お宝に興味のない俗世から解脱したような悟りきったヤツは一人もいないようで、アブナイ生き物がいるという事実も聞かなかったことにしているのか、みんな元気はつらつに応える。

「じゃあ、男子はコレに着替えて…、女子はコレでいいわね」
満場一致の民主主義的決定にニッコリ笑ったサセ子サンがしなやかな指先を鳴らすと、また黒背広サングラスコンビが現れて男子と女子に衣装を渡す。

「これって…、なんか、恥ずかしい…」
男子はいかにもジャングル探検という感じのフィールドギアだったが、女子が渡されたのは、ニーハイソックスとジャングルブーツだけだった。ピンクのニーハイとジャンルブーツを履いたスクール水着の麻里が、恥ずかしそうにオレの反応をうかがう。

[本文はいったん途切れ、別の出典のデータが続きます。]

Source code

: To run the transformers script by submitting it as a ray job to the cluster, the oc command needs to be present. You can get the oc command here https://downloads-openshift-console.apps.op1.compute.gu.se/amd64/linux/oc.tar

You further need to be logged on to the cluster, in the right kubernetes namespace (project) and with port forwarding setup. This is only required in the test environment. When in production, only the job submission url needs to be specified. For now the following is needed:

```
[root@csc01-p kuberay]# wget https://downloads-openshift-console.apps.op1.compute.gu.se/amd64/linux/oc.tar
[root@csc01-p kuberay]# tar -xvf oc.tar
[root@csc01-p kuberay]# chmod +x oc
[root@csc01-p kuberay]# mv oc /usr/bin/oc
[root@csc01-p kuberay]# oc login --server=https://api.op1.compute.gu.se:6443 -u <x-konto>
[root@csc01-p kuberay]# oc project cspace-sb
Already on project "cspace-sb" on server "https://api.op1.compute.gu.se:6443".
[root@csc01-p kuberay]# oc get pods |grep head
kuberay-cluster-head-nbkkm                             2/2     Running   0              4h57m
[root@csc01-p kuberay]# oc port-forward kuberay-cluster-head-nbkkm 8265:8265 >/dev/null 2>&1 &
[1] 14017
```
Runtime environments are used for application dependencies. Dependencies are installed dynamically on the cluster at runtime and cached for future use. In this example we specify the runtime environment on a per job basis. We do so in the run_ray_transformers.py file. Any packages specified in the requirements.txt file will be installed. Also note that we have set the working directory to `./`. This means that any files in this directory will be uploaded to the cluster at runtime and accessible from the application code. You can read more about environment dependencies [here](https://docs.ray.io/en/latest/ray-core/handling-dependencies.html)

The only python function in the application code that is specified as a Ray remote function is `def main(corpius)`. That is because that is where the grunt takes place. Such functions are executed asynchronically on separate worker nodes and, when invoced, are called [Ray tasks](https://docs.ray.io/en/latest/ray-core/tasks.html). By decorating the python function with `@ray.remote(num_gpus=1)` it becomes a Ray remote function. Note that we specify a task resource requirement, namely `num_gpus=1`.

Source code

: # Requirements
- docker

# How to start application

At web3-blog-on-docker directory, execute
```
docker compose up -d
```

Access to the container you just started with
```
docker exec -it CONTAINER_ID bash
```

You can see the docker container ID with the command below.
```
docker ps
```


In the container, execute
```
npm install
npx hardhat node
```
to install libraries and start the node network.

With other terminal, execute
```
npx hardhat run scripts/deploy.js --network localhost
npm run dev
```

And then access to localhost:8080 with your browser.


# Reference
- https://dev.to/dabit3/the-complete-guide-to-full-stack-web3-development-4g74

「これって、さあ…、うっ、キター!!…、猛獣使いっ?…、っていうよりSM女王様?」
実用よりもある種の趣味を優先したような女子の格好を抗議しようとサセ子サンを見ると、光沢のあるレザー生地のレオタードと、同じ材質のオーバーニーでスパルタンなブーツを履いたサセ子サンは、手にムチを握っていた。

「そんなに喜ばなくても…、なんだか恥ずかしいわ…」
オレのツッコミに恥ずかしそうにムッチリ太ももをすりあわせたサセ子サンは、上目遣いに秋波を送ってくる。
「喜んでねえしっ」
妖しいシナを作る不思議美女を無視して、麻里の肩を抱くと
「…、じゃあ、男子は、女子を守ってあげるのよ、いい?」
不満そうなやぶにらみをしたサセ子サンだったが、振り返ってセクシーな後ろ姿を見せるとクラスメイトに声をかけた。

はあ~いっ!!…。

またも小学生並の明るい返事を返した男子は、適当にペアを見つけてスク水ピンクニーハイの女子にニヤニヤしていた。元々ペアができているカップルをのぞいて、意中の男子に指名された女子はウキウキして寄り添い、そうでない女子はいざというときは男子を楯にしようとたくらんでいたようだ。